ISSN (Online) - 2349-8846

Is the Aspirational Districts Programme Merely A Political Device?

SHREYA SINHA

Shreya Sinha ([email protected]) is a postdoctoral research associate at the Department of Geography, University of Cambridge. Vol. 54, Issue No. 3, 19 Jan, 2019 The work on this article is supported by the Global Challenges Research Fund as part of the TIGR2ESS Programme (BB/P027970/1)

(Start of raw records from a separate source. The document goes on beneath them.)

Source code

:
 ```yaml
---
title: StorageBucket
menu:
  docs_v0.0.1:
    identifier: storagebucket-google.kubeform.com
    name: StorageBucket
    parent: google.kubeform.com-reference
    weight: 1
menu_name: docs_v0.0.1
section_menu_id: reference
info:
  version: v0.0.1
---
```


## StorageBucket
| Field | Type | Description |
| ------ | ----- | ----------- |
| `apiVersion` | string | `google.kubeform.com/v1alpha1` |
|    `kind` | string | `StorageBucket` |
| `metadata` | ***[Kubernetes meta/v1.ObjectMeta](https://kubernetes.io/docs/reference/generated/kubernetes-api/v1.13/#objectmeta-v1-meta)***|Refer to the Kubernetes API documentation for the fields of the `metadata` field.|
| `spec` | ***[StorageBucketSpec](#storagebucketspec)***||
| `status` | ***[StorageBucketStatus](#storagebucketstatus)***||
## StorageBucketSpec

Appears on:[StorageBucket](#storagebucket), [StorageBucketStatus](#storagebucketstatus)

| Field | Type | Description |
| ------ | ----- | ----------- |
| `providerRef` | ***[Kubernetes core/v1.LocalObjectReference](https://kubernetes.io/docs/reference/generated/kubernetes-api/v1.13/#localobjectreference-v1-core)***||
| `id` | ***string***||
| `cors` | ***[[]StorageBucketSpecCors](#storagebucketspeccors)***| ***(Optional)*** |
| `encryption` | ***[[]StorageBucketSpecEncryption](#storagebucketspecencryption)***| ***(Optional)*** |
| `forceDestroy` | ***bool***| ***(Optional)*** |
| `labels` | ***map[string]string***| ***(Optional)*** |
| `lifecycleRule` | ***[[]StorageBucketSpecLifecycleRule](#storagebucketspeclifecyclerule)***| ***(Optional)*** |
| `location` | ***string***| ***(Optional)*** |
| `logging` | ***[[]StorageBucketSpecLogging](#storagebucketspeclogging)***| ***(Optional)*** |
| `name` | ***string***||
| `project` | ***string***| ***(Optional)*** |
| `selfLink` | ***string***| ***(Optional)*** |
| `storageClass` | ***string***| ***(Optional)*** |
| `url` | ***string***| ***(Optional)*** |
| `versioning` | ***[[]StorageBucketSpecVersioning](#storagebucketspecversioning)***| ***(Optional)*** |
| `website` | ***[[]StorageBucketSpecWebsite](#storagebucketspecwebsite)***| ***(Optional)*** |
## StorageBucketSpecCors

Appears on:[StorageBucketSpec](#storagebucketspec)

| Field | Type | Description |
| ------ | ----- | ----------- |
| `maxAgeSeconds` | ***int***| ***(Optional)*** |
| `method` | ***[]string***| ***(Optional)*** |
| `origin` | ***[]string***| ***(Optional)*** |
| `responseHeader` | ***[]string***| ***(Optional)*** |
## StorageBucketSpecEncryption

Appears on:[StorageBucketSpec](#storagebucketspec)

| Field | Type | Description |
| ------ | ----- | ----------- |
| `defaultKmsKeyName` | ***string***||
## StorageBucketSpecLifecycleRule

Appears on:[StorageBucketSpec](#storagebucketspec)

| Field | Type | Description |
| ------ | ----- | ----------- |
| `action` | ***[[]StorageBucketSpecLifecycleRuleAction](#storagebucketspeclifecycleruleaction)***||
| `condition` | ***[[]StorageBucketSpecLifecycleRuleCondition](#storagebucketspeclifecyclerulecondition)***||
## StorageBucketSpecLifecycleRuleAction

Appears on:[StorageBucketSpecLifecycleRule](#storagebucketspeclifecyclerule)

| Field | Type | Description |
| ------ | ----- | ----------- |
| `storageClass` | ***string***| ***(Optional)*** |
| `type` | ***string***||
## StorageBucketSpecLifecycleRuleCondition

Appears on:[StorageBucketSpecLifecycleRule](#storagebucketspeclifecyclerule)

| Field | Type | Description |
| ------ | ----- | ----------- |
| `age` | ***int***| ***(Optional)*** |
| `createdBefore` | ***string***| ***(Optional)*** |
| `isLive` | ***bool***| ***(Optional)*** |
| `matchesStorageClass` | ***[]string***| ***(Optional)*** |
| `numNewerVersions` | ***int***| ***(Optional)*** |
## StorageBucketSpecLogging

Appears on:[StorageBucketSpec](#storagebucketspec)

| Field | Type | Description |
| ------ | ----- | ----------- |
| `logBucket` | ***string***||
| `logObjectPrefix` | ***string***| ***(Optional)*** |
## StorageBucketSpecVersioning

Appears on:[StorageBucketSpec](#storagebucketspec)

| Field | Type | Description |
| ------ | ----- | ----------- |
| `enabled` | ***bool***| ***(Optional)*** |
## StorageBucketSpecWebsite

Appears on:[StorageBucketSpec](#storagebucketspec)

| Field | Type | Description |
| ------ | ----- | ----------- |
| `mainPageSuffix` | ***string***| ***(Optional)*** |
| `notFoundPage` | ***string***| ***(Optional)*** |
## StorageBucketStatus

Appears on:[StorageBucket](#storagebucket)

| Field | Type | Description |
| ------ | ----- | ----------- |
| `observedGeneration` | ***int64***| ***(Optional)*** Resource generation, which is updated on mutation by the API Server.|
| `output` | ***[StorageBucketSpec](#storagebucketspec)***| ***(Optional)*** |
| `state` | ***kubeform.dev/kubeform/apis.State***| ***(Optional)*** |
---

As the 2019 Lok Sabha elections approach, the Modi government’s failure to fulfil the promise of development is gaining more attention. The Transformation of Aspirational Districts Programme, launched in early 2018, is now being promoted in order to salvage the government’s reputation on this account. An ambitious programme, launched after the dissolution of the Planning Commission and in the age of the NITI Aayog, it is not merely a political device. The programme also reflects what has become of the development project in India under neoliberalism, especially after the end of planning. This article comments on some of the programmatic strengths and weaknesses of the Aspirational Districts programme alongside its approach to and discourse of development.

In the run-up to the 2014 Lok Sabha elections, “development” emerged as a crucial campaign strategy for the Narendra Modi-led Bharatiya Janta Party (BJP). Many even attribute the BJP’s resounding successes in many successive state-level elections to this ISSN (Online) - 2349-8846

commitment to development. Yet, one of the first actions of the government when it came to power was the dissolution of India’s long-standing executive development apparatus, the Planning Commission, in August 2014. This was replaced by the more advisory NITI Aayog in January 2015. As the next Lok Sabha elections come closer and the Modi government’s delivery on the promise of developmental gains is called into question, it is worth considering what has become of the development project in India. One of the government’s recent flagship programmes, the Transformation of Aspirational Districts Programme (henceforth ADP), reflects some of these changes.

Anchored in the NITI Aayog, the ADP was launched in early 2018 (NITI Aayog 2018a). It is widely known that it was initiated in anticipation of the recently concluded state elections (in Madhya Pradesh, Rajasthan, Chhattisgarh, Telangana, and Mizoram) and upcoming national elections in order to boost the government’s development credentials. In fact, the government’s public outreach to demonstrate its successes, complete with quizzes and game shows, will be centred on these districts (Venugopal 2018).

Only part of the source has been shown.